A vulnerability exists in the MStore API plugin for WordPress, affecting all versions up to and including 4.18.3. The issue is an Insecure Direct Object Reference (IDOR) that allows authenticated users with Subscriber-level access and above to manipulate arbitrary user meta fields on their own accounts. This vulnerability arises because the 'meta_data' JSON parameter is processed without proper validation or sanitization, enabling the modification of sensitive fields such as wp_user_level, which could be exploited to escalate privileges to administrator-level checks.
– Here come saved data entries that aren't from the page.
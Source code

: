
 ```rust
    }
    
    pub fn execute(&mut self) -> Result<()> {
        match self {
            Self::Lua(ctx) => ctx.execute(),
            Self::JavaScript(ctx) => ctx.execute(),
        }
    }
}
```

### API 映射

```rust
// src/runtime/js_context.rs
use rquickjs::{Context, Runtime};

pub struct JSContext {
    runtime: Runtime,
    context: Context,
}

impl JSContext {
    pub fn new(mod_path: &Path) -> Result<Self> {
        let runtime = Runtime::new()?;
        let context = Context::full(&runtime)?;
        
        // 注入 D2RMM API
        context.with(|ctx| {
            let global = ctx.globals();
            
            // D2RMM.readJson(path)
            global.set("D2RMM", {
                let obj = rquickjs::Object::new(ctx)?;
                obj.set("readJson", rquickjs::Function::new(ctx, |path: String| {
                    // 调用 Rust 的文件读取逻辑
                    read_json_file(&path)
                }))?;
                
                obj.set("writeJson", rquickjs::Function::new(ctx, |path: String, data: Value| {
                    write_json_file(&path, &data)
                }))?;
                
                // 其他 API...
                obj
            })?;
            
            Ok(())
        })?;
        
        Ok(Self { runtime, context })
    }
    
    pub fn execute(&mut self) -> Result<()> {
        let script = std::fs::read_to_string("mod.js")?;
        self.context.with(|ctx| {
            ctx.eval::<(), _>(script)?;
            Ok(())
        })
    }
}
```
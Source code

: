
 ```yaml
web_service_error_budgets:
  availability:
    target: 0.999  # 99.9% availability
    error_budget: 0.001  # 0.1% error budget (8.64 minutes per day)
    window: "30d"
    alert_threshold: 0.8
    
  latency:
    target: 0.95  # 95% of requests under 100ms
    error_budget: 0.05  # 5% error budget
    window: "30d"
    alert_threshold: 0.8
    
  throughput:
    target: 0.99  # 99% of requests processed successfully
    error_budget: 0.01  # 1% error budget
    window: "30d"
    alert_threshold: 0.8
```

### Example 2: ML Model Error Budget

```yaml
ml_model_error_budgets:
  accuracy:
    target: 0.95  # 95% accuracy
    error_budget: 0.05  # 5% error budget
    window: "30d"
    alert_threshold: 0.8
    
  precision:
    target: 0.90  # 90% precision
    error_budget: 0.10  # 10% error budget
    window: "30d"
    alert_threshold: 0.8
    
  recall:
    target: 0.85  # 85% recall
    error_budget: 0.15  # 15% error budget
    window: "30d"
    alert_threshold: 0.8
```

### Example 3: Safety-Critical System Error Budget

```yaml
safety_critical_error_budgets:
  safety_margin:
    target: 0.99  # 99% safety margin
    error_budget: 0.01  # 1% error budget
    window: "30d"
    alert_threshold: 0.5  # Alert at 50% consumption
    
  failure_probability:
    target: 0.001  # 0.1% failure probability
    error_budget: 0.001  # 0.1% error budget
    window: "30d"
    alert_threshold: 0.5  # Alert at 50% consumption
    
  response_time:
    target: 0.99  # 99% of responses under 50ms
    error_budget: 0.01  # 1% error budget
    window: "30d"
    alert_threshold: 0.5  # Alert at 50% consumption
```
The vulnerability is located in the 'update_user_profile' function within 'controllers/flutter-user.php'.

Impact

Exploitation of this vulnerability allows for unauthorized modification of user meta data, including sensitive information that could be used to escalate privileges or execute cross-site scripting attacks.

Reproduction

To reproduce this vulnerability, an authenticated user with Subscriber-level access or higher can send a POST request to the 'api/flutter_user/update_user_profile' endpoint. The request must include the 'meta_data' parameter with arbitrary keys and values, bypassing the lack of validation or sanitization. This can be done using a tool like Postman or through custom scripts that automate the process.

Remediation

Users are advised to update the MStore API plugin to version 4.18.4 or later, where this vulnerability has been patched.